**Exercise**
Pictures stay out of the output. Return exactly the lines below from the one with "Sur la réquisition" down to the one with "构图：使视觉美点（线条、色调、形状和质感）一目了然", both included, and nothing more.

[Stored entries]
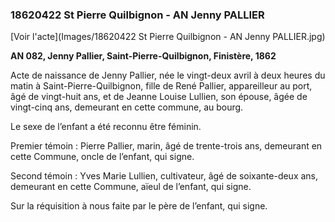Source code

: ### 18620422 St Pierre Quilbignon - AN Jenny PALLIER

[Voir l'acte](Images/18620422 St Pierre Quilbignon - AN Jenny PALLIER.jpg)

**AN 082, Jenny Pallier, Saint-Pierre-Quilbignon, Finistère, 1862**

Acte de naissance de Jenny Pallier, née le vingt-deux avril à deux heures du matin à Saint-Pierre-Quilbignon, fille de René Pallier, appareilleur au port, âgé de vingt-huit ans, et de Jeanne Louise Lullien, son épouse, âgée de vingt-cinq ans, demeurant en cette commune, au bourg.

Le sexe de l’enfant a été reconnu être féminin.

Premier témoin : Pierre Pallier, marin, âgé de trente-trois ans, demeurant en cette Commune, oncle de l’enfant, qui signe.

Second témoin : Yves Marie Lullien, cultivateur, âgé de soixante-deux ans, demeurant en cette Commune, aïeul de l’enfant, qui signe.

Sur la réquisition à nous faite par le père de l’enfant, qui signe.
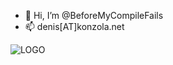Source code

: - 👋 Hi, I’m @BeforeMyCompileFails
- 📫 denis[AT]konzola.net

![LOGO](https://slurp-ramen.com/logo_main.png)

<!---
BeforeMyCompileFails/BeforeMyCompileFails is a ✨ special ✨ repository because its `README.md` (this file) appears on your GitHub profile.
You can click the Preview link to take a look at your changes.
--->
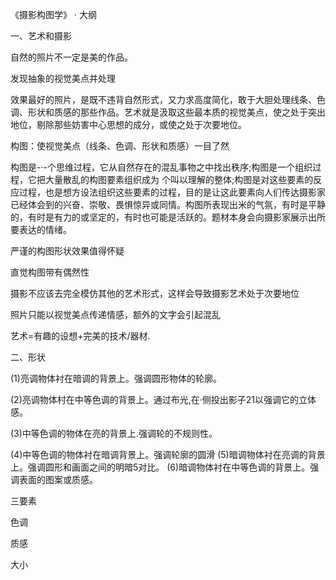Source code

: 《摄影构图学》 · 大纲

一、艺术和摄影

自然的照片不一定是美的作品。

发现抽象的视觉美点并处理

效果最好的照片，是既不违背自然形式，又力求高度简化，敢于大胆处理线条、色调、形状和质感的那些作品。艺术就是汲取这些最本质的视觉美点，使之处于突出地位，剔除那些妨害中心思想的成分，或使之处于次要地位。

构图：使视觉美点（线条、色调、形状和质感）一目了然

构图是-·-个思维过程，它从自然存在的混乱事物之中找出秩序;构图是一个组织过程，它把大量散乱的构图要素组织成为 个叫以理解的整体;构图是对这些要素的反应过程，也是想方设法组织这些要素的过程，目的是让这此要素向人们传达摄影家已经体会到的兴奋、崇敬、畏惧惊异或同情。构图所表现出米的气氛，有时是平静的，有时是有力的或坚定的，有时也可能是活跃的。题材本身会向摄影家展示出所要表达的情绪。

严谨的构图形状效果值得怀疑

直觉构图带有偶然性

摄影不应该去完全模仿其他的艺术形式，这样会导致摄影艺术处于次要地位

照片只能以视觉美点传递情感，额外的文字会引起混乱

艺术=有趣的设想+完美的技术/器材.

二、形状

(1)亮调物体衬在暗调的背景上。强调圆形物体的轮廓。

(2)亮调物体村在中等色调的背景上。通过布光,在·侧投出影子21以强调它的立体感。

(3)中等色调的物体在亮的背景上.强调轮的不规则性。

(4)中等色调的物体衬在暗调背景上。强调轮廓的圆滑
(5)暗调物体衬在亮调的背景上。强调圆形和画面之间的明暗5对比。
(6)暗调物体衬在中等色调的背景上。强调表面的图案或质感。



三要素

色调

质感

大小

**Result for this task**
Sur la réquisition à nous faite par le père de l’enfant, qui signe.
Source code

: - 👋 Hi, I’m @BeforeMyCompileFails
- 📫 denis[AT]konzola.net

![LOGO](https://slurp-ramen.com/logo_main.png)

<!---
BeforeMyCompileFails/BeforeMyCompileFails is a ✨ special ✨ repository because its `README.md` (this file) appears on your GitHub profile.
You can click the Preview link to take a look at your changes.
--->
Source code

: 《摄影构图学》 · 大纲

一、艺术和摄影

自然的照片不一定是美的作品。

发现抽象的视觉美点并处理

效果最好的照片，是既不违背自然形式，又力求高度简化，敢于大胆处理线条、色调、形状和质感的那些作品。艺术就是汲取这些最本质的视觉美点，使之处于突出地位，剔除那些妨害中心思想的成分，或使之处于次要地位。

构图：使视觉美点（线条、色调、形状和质感）一目了然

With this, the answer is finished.